Make an exact copy of all the entries below, with the pictures left out.

★ ★ ★ ★ ★ ★ ★

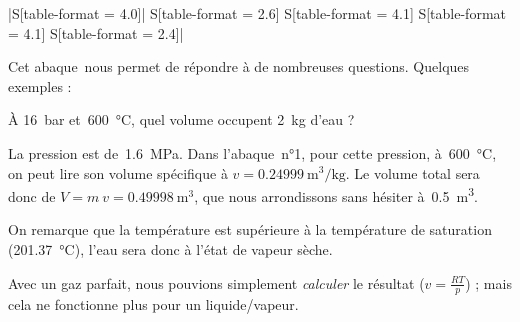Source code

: \begin{table}
\begin{center}
\begin{footnotesize}
\begin{tabular}{
		|S[table-format = 4.0]|%
		S[table-format = 2.6]%
		S[table-format = 4.1]%
		S[table-format = 4.1]%
		S[table-format = 2.4]|%
		}
 		\end{tabular}\end{footnotesize}\end{center}
 		\caption{Extrait de l’abaque~n°1. Ici les mesures sont faites à~\SI{1,6}{\mega\pascal}, c’est-à-dire \SI{16}{\bar}. On observe une discontinuité entre \SI{200}{\degreeCelsius} et~\SI{300}{\degreeCelsius} : c’est le changement d’état qui a eu lieu à $T_\text{sat} = \SI{201,37}{\degreeCelsius}$.}
 		\label{tab_abaque1extrait}
 		\end{table}

		\clearfloats %
		Cet abaque~nous permet de répondre à de nombreuses questions. Quelques exemples :
			
			\begin{anexample}
			À \SI{16}{\bar} et~\SI{600}{\degreeCelsius}, quel volume occupent \SI{2}{\kilogram} d’eau ? 
			
				\begin{answer}La pression est de~\SI{1,6}{\mega\pascal}. Dans l’abaque~n°1, pour cette pression, à~\SI{600}{\degreeCelsius}, on peut lire son volume spécifique à $v = \SI{0,24999}{\metre\cubed\per\kilogram}$. Le volume total sera donc de $V = m \ v = \SI{0,49998}{\metre\cubed}$, que nous arrondissons sans hésiter à~\SI{0,5}{\metre\cubed}.
					\begin{remark}On remarque que la température est supérieure à la température de saturation (\SI{201,37}{\degreeCelsius}), l’eau sera donc à l’état de vapeur sèche.\end{remark}
					\begin{remark}Avec un gaz parfait, nous pouvions simplement \emph{calculer} le résultat ($v = \frac{R T}{p}$) ; mais cela ne fonctionne plus pour un liquide/vapeur.\end{remark}\end{answer}
			\end{anexample}

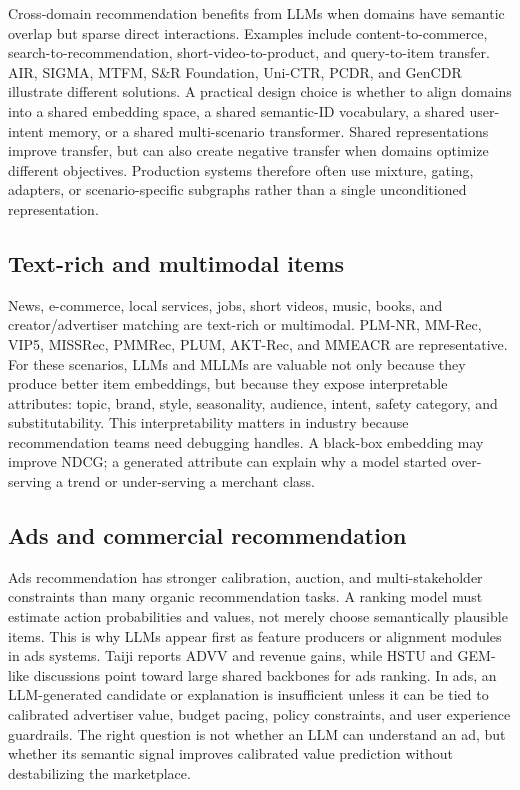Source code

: \documentclass[11pt]{article}
\begin{document}
Cross-domain recommendation benefits from LLMs when domains have semantic overlap but sparse direct interactions. Examples include content-to-commerce, search-to-recommendation, short-video-to-product, and query-to-item transfer. AIR, SIGMA, MTFM, S\&R Foundation, Uni-CTR, PCDR, and GenCDR illustrate different solutions. A practical design choice is whether to align domains into a shared embedding space, a shared semantic-ID vocabulary, a shared user-intent memory, or a shared multi-scenario transformer. Shared representations improve transfer, but can also create negative transfer when domains optimize different objectives. Production systems therefore often use mixture, gating, adapters, or scenario-specific subgraphs rather than a single unconditioned representation.

\subsection{Text-rich and multimodal items}

News, e-commerce, local services, jobs, short videos, music, books, and creator/advertiser matching are text-rich or multimodal. PLM-NR, MM-Rec, VIP5, MISSRec, PMMRec, PLUM, AKT-Rec, and MMEACR are representative. For these scenarios, LLMs and MLLMs are valuable not only because they produce better item embeddings, but because they expose interpretable attributes: topic, brand, style, seasonality, audience, intent, safety category, and substitutability. This interpretability matters in industry because recommendation teams need debugging handles. A black-box embedding may improve NDCG; a generated attribute can explain why a model started over-serving a trend or under-serving a merchant class.

\subsection{Ads and commercial recommendation}

Ads recommendation has stronger calibration, auction, and multi-stakeholder constraints than many organic recommendation tasks. A ranking model must estimate action probabilities and values, not merely choose semantically plausible items. This is why LLMs appear first as feature producers or alignment modules in ads systems. Taiji reports ADVV and revenue gains, while HSTU and GEM-like discussions point toward large shared backbones for ads ranking. In ads, an LLM-generated candidate or explanation is insufficient unless it can be tied to calibrated advertiser value, budget pacing, policy constraints, and user experience guardrails. The right question is not whether an LLM can understand an ad, but whether its semantic signal improves calibrated value prediction without destabilizing the marketplace.
\end{document}
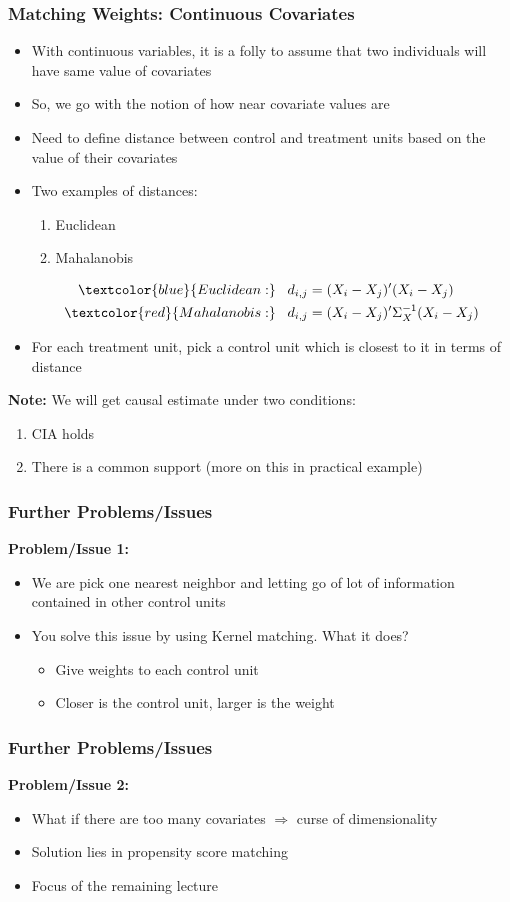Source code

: \documentclass{beamer}
\theoremstyle{plain}
\begin{document}
\begin{frame}
	\frametitle{Matching Weights: Continuous Covariates}
	\begin{itemize}
		\item With continuous variables, it is a folly to assume that two individuals will have same value of covariates
		\item So, we go with the notion of how near covariate values are
		\item Need to define distance between control and treatment units based on the value of their covariates
		\item Two examples of distances:
			\begin{enumerate}
				\item Euclidean
				\item Mahalanobis
			\end{enumerate}
		\begin{align*}
			\textcolor{blue}{Euclidean:} & \;\;\; d_{i,j} = (X_i -  X_j)'(X_i - X_j)\\
			\textcolor{red}{Mahalanobis:} & \;\;\; d_{i,j} = (X_i -  X_j)'\Sigma_X^{-1}(X_i - X_j)
		\end{align*}
		\item For each treatment unit, pick a control unit which is closest to it in terms of distance
	\end{itemize}
\textbf{Note:} We will get causal estimate under two conditions:
	\begin{enumerate}
		\item CIA holds
		\item There is a common support (more on this in practical example)
	\end{enumerate}
\end{frame}

\begin{frame}
	\frametitle{Further Problems/Issues}
	\textbf{Problem/Issue 1:}
	\begin{itemize}
		\item We are pick one nearest neighbor and letting go of lot of information contained in other control units
		\item You solve this issue by using Kernel matching. What it does?
			\begin{itemize}
				\item Give weights to each control unit
				\item Closer is the control unit, larger is the weight
			\end{itemize}
	\end{itemize}
		\frametitle{Further Problems/Issues}
	\textbf{Problem/Issue 2:}
	\begin{itemize}
		\item What if there are too many covariates $\Rightarrow$ curse of dimensionality
		\item Solution lies  in propensity score matching
		\item Focus of the remaining lecture
	\end{itemize}
\end{frame}
\end{document}
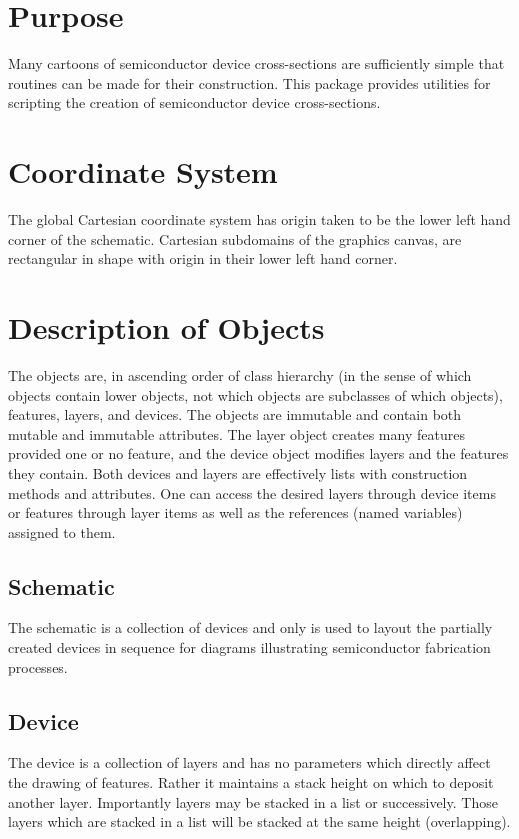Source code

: \documentclass{article}
\begin{document}
\section{Purpose}
Many cartoons of semiconductor device cross-sections are sufficiently simple that routines can be made for their construction. This package provides utilities for scripting the creation of semiconductor device cross-sections. 

\section{Coordinate System}
The global Cartesian coordinate system has origin taken to be the lower left hand corner of the schematic. Cartesian subdomains of the graphics canvas, are rectangular in shape with origin in their lower left hand corner.

\section{Description of Objects}\label{sec:oop}

The objects are, in ascending order of class hierarchy (in the sense of which objects contain lower objects, not which objects are subclasses of which objects), features, layers, and devices. The objects are immutable and contain both mutable and immutable attributes. The layer object creates many features provided one or no feature, and the device object modifies layers and the features they contain. Both devices and layers are effectively lists with construction methods and attributes. One can access the desired layers through device items or features through layer items as well as the references (named variables) assigned to them.

\subsection{Schematic}
The schematic is a collection of devices and only is used to layout the partially created devices in sequence for diagrams illustrating semiconductor fabrication processes.

\subsection{Device}
The device is a collection of layers and has no parameters which directly affect the drawing of features. Rather it maintains a stack height on which to deposit another layer. Importantly layers may be stacked in a list or successively. Those layers which are stacked in a list will be stacked at the same height (overlapping).
\end{document}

★ ★ ★ ★ ★ ★ ★

#### REPLY TO THE TASK
Source code

: \begin{table}
\begin{center}
\begin{footnotesize}
\begin{tabular}{
		|S[table-format = 4.0]|%
		S[table-format = 2.6]%
		S[table-format = 4.1]%
		S[table-format = 4.1]%
		S[table-format = 2.4]|%
		}
 		\end{tabular}\end{footnotesize}\end{center}
 		\caption{Extrait de l’abaque~n°1. Ici les mesures sont faites à~\SI{1,6}{\mega\pascal}, c’est-à-dire \SI{16}{\bar}. On observe une discontinuité entre \SI{200}{\degreeCelsius} et~\SI{300}{\degreeCelsius} : c’est le changement d’état qui a eu lieu à $T_\text{sat} = \SI{201,37}{\degreeCelsius}$.}
 		\label{tab_abaque1extrait}
 		\end{table}

		\clearfloats %
		Cet abaque~nous permet de répondre à de nombreuses questions. Quelques exemples :
			
			\begin{anexample}
			À \SI{16}{\bar} et~\SI{600}{\degreeCelsius}, quel volume occupent \SI{2}{\kilogram} d’eau ? 
			
				\begin{answer}La pression est de~\SI{1,6}{\mega\pascal}. Dans l’abaque~n°1, pour cette pression, à~\SI{600}{\degreeCelsius}, on peut lire son volume spécifique à $v = \SI{0,24999}{\metre\cubed\per\kilogram}$. Le volume total sera donc de $V = m \ v = \SI{0,49998}{\metre\cubed}$, que nous arrondissons sans hésiter à~\SI{0,5}{\metre\cubed}.
					\begin{remark}On remarque que la température est supérieure à la température de saturation (\SI{201,37}{\degreeCelsius}), l’eau sera donc à l’état de vapeur sèche.\end{remark}
					\begin{remark}Avec un gaz parfait, nous pouvions simplement \emph{calculer} le résultat ($v = \frac{R T}{p}$) ; mais cela ne fonctionne plus pour un liquide/vapeur.\end{remark}\end{answer}
			\end{anexample}

Source code

: \documentclass[11pt]{article}
\begin{document}
Cross-domain recommendation benefits from LLMs when domains have semantic overlap but sparse direct interactions. Examples include content-to-commerce, search-to-recommendation, short-video-to-product, and query-to-item transfer. AIR, SIGMA, MTFM, S\&R Foundation, Uni-CTR, PCDR, and GenCDR illustrate different solutions. A practical design choice is whether to align domains into a shared embedding space, a shared semantic-ID vocabulary, a shared user-intent memory, or a shared multi-scenario transformer. Shared representations improve transfer, but can also create negative transfer when domains optimize different objectives. Production systems therefore often use mixture, gating, adapters, or scenario-specific subgraphs rather than a single unconditioned representation.

\subsection{Text-rich and multimodal items}

News, e-commerce, local services, jobs, short videos, music, books, and creator/advertiser matching are text-rich or multimodal. PLM-NR, MM-Rec, VIP5, MISSRec, PMMRec, PLUM, AKT-Rec, and MMEACR are representative. For these scenarios, LLMs and MLLMs are valuable not only because they produce better item embeddings, but because they expose interpretable attributes: topic, brand, style, seasonality, audience, intent, safety category, and substitutability. This interpretability matters in industry because recommendation teams need debugging handles. A black-box embedding may improve NDCG; a generated attribute can explain why a model started over-serving a trend or under-serving a merchant class.

\subsection{Ads and commercial recommendation}

Ads recommendation has stronger calibration, auction, and multi-stakeholder constraints than many organic recommendation tasks. A ranking model must estimate action probabilities and values, not merely choose semantically plausible items. This is why LLMs appear first as feature producers or alignment modules in ads systems. Taiji reports ADVV and revenue gains, while HSTU and GEM-like discussions point toward large shared backbones for ads ranking. In ads, an LLM-generated candidate or explanation is insufficient unless it can be tied to calibrated advertiser value, budget pacing, policy constraints, and user experience guardrails. The right question is not whether an LLM can understand an ad, but whether its semantic signal improves calibrated value prediction without destabilizing the marketplace.
\end{document}
Source code

: \documentclass{beamer}
\theoremstyle{plain}
\begin{document}
\begin{frame}
	\frametitle{Matching Weights: Continuous Covariates}
	\begin{itemize}
		\item With continuous variables, it is a folly to assume that two individuals will have same value of covariates
		\item So, we go with the notion of how near covariate values are
		\item Need to define distance between control and treatment units based on the value of their covariates
		\item Two examples of distances:
			\begin{enumerate}
				\item Euclidean
				\item Mahalanobis
			\end{enumerate}
		\begin{align*}
			\textcolor{blue}{Euclidean:} & \;\;\; d_{i,j} = (X_i -  X_j)'(X_i - X_j)\\
			\textcolor{red}{Mahalanobis:} & \;\;\; d_{i,j} = (X_i -  X_j)'\Sigma_X^{-1}(X_i - X_j)
		\end{align*}
		\item For each treatment unit, pick a control unit which is closest to it in terms of distance
	\end{itemize}
\textbf{Note:} We will get causal estimate under two conditions:
	\begin{enumerate}
		\item CIA holds
		\item There is a common support (more on this in practical example)
	\end{enumerate}
\end{frame}

\begin{frame}
	\frametitle{Further Problems/Issues}
	\textbf{Problem/Issue 1:}
	\begin{itemize}
		\item We are pick one nearest neighbor and letting go of lot of information contained in other control units
		\item You solve this issue by using Kernel matching. What it does?
			\begin{itemize}
				\item Give weights to each control unit
				\item Closer is the control unit, larger is the weight
			\end{itemize}
	\end{itemize}
		\frametitle{Further Problems/Issues}
	\textbf{Problem/Issue 2:}
	\begin{itemize}
		\item What if there are too many covariates $\Rightarrow$ curse of dimensionality
		\item Solution lies  in propensity score matching
		\item Focus of the remaining lecture
	\end{itemize}
\end{frame}
\end{document}
Source code

: \documentclass{article}
\begin{document}
\section{Purpose}
Many cartoons of semiconductor device cross-sections are sufficiently simple that routines can be made for their construction. This package provides utilities for scripting the creation of semiconductor device cross-sections. 

\section{Coordinate System}
The global Cartesian coordinate system has origin taken to be the lower left hand corner of the schematic. Cartesian subdomains of the graphics canvas, are rectangular in shape with origin in their lower left hand corner.

\section{Description of Objects}\label{sec:oop}

The objects are, in ascending order of class hierarchy (in the sense of which objects contain lower objects, not which objects are subclasses of which objects), features, layers, and devices. The objects are immutable and contain both mutable and immutable attributes. The layer object creates many features provided one or no feature, and the device object modifies layers and the features they contain. Both devices and layers are effectively lists with construction methods and attributes. One can access the desired layers through device items or features through layer items as well as the references (named variables) assigned to them.

\subsection{Schematic}
The schematic is a collection of devices and only is used to layout the partially created devices in sequence for diagrams illustrating semiconductor fabrication processes.

\subsection{Device}
The device is a collection of layers and has no parameters which directly affect the drawing of features. Rather it maintains a stack height on which to deposit another layer. Importantly layers may be stacked in a list or successively. Those layers which are stacked in a list will be stacked at the same height (overlapping).
\end{document}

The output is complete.